--- START ---

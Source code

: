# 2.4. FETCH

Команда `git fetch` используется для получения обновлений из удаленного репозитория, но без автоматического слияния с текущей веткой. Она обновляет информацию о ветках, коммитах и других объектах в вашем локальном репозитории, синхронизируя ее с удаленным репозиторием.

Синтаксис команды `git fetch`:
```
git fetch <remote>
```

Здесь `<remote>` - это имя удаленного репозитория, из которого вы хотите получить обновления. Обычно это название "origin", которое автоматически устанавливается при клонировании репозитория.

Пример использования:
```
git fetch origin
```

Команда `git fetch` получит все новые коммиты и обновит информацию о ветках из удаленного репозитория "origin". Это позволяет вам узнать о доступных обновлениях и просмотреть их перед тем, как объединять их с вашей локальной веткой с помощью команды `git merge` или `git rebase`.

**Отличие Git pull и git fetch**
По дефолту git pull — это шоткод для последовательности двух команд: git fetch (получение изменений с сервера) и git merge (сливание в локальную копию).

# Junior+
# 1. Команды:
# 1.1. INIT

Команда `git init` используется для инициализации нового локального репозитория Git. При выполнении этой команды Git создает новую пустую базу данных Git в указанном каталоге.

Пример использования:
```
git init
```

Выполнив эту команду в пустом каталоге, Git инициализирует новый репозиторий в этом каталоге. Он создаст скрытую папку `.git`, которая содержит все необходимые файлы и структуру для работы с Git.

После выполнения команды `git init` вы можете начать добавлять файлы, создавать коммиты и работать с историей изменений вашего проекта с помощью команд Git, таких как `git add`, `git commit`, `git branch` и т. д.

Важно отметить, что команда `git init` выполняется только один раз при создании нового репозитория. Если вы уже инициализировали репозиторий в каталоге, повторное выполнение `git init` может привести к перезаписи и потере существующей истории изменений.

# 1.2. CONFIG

--- END ---

**WHAT YOU NEED TO DO:** Every line of the listing should be reproduced exactly.

**SOLUTION BELOW:**
Source code

:# 2.4. FETCH

Команда `git fetch` используется для получения обновлений из удаленного репозитория, но без автоматического слияния с текущей веткой. Она обновляет информацию о ветках, коммитах и других объектах в вашем локальном репозитории, синхронизируя ее с удаленным репозиторием.

Синтаксис команды `git fetch`:
```
git fetch <remote>
```

Здесь `<remote>` - это имя удаленного репозитория, из которого вы хотите получить обновления. Обычно это название "origin", которое автоматически устанавливается при клонировании репозитория.

Пример использования:
```
git fetch origin
```

Команда `git fetch` получит все новые коммиты и обновит информацию о ветках из удаленного репозитория "origin". Это позволяет вам узнать о доступных обновлениях и просмотреть их перед тем, как объединять их с вашей локальной веткой с помощью команды `git merge` или `git rebase`.

**Отличие Git pull и git fetch**
По дефолту git pull — это шоткод для последовательности двух команд: git fetch (получение изменений с сервера) и git merge (сливание в локальную копию).

# Junior+
# 1. Команды:
# 1.1. INIT

Команда `git init` используется для инициализации нового локального репозитория Git. При выполнении этой команды Git создает новую пустую базу данных Git в указанном каталоге.

Пример использования:
```
git init
```

Выполнив эту команду в пустом каталоге, Git инициализирует новый репозиторий в этом каталоге. Он создаст скрытую папку `.git`, которая содержит все необходимые файлы и структуру для работы с Git.

После выполнения команды `git init` вы можете начать добавлять файлы, создавать коммиты и работать с историей изменений вашего проекта с помощью команд Git, таких как `git add`, `git commit`, `git branch` и т. д.

Важно отметить, что команда `git init` выполняется только один раз при создании нового репозитория. Если вы уже инициализировали репозиторий в каталоге, повторное выполнение `git init` может привести к перезаписи и потере существующей истории изменений.

# 1.2. CONFIG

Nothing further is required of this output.